The Trump administration is proposing to further restrict eligibility for food stamps, even though it acknowledges that the proposed changes will cause millions of additional Americans to go hungry.
This is a continuation of longstanding efforts demonize the poor and to pretend that restricting benefits somehow makes some Americans less poor and less hungry.
Instead, the priority should be working to reduce hunger and poverty, which is one reason Congress rejected this proposal, which the administration now seeks to implement through a rule change.
“The American people expect their government to be fair, efficient, and to have integrity — just as they do in their own homes, businesses, and communities,” Agriculture Secretary Sonny Perdue said in a statement that accompanied the announcement this week.
This is true, but Americans also expect their government to extend help to those who need it, just as we do in our homes, businesses and communities.
Making life worse for an estimated 3 million Americans, many of them elderly, is a heartless tradeoff in the name of government efficiency.
Washington Post blogger Paul Waldman put it this way on Tuesday: “This is a story about government and budgets and bureaucracy, but it’s also a story about philosophy. One way to think about it is to ask this question: Which makes you angrier, a child going hungry, or someone getting a government benefit who might be able to do without it?”
Here’s the crux of the rule change: Currently, poor Americans in 43 states, including Maine, who qualify for other anti-poverty programs — such as Temporary Assistance to Needy Families — can be automatically enrolled in the food stamp program, officially called the Supplemental Nutrition Assistance Program. Tuesday’s proposal would stop this practice and require those seeking food assistance to complete a separate application process, including an asset test, for SNAP.
We in no way condone fraud. USDA’s own website highlights SNAP quality control results, noting that in 2011 “over 99 percent of those receiving SNAP benefits are eligible and payment accuracy was 96.20 percent.” So it is hard to believe that millions of Americans are lying to get SNAP benefits, which average $1.40 per person per meal.

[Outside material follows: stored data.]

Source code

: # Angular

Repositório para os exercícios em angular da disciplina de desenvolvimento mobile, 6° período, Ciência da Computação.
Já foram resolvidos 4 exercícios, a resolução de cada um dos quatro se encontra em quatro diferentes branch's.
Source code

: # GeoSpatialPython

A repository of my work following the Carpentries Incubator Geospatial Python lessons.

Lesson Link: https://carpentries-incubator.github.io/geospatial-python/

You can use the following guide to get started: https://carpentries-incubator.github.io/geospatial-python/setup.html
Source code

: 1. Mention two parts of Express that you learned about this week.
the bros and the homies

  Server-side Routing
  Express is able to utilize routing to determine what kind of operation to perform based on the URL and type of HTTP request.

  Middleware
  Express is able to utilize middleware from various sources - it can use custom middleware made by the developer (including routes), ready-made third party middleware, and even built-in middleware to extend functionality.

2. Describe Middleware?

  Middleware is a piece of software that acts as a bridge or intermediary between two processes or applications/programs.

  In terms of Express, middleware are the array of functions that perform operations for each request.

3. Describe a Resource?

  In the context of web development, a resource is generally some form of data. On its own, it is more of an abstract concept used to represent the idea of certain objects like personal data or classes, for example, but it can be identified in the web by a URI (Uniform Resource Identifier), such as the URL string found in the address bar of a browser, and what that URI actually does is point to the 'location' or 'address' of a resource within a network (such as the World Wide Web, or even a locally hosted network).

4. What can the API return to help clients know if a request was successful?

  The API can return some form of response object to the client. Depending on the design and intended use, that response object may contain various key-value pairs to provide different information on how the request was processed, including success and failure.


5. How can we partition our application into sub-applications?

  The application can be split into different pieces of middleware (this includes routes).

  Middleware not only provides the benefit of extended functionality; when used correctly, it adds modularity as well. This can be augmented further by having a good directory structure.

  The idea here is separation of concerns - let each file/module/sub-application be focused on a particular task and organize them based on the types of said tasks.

By the U.S. Department of Agriculture’s own assessment of the proposal, more than 3 million individuals would no longer qualify for food stamps, accounting for 5 percent of total SNAP benefits. Households with elderly individuals would be “disproportionately affected,” the analysis said.
In addition, “the proposed rule may also negatively impact food security and reduce the savings rates” among individuals who no longer qualify for SNAP. Requiring a separate application process will also likely dissuade some eligible households from participating in the program.
So, to “save” taxpayers about $2 billion a year (after accounting for more than $400 million in additional state and federal spending each year to process the new applications), the administration will leave more people hungry and further in poverty.
This is counterproductive. Nearly 12 percent of U.S. households are considered food insecure, which means that they had difficulty acquiring enough food. More than 7 percent have low food security, meaning they eat less or rely on food assistance. Both numbers have declined slightly in recent years, but all politicians should be outraged that millions of Americans go hungry each day.
Helping these people, not “closing loopholes,” should be the priority.